COMMENT: Given that ECG #2 was obtained following cardiopulmonary arrest — I interpreted this tracing as showing progression of findings since ECG #1, and all but confirming massive acute PE as the cause.


Awareness of the constellation of ECG findings shown in Figure-2 (many of which are present in subtle or less-subtle form) — is why within seconds of hearing the history in today's case, we should immediately suspect massive acute PE as the cause.

Figure-2: ECG findings associated of acute PE. There is no single ECG finding that is diagnostic of acute PE. Instead, the diagnosis may be suggested by the presence of at least several of these ECG findings when they occur in the “right” clinical setting (See text).

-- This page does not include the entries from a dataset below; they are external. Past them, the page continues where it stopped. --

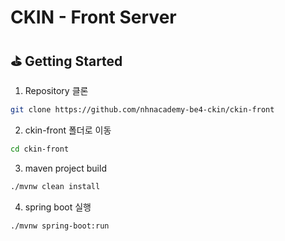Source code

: # CKIN - Front Server

## ⛳️ Getting Started

1. Repository 클론

```bash
git clone https://github.com/nhnacademy-be4-ckin/ckin-front
```

2. ckin-front 폴더로 이동

```bash
cd ckin-front
```

3. maven project build

```bash
./mvnw clean install
```

4. spring boot 실행

```bash
./mvnw spring-boot:run
```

NOTE: The ECG is far less likely to help in the diagnosis of relatively small (ie, subsegmental) PEs that are not hemodynamically significant, and which are often only discovered on Chest CT performed on patients with less convincing symptoms. 
  • This is probably a “good thing” — since evidence is lacking that treatment of incidentally discovered, non-hemodynamically significant subsegmental PEs is beneficial (and it certainly is not without potential for harm). 
  • Perhaps it is a “benefit-in-disguise” that the ECG is unlikely assist in detection of relatively smaller pulmonary emboli.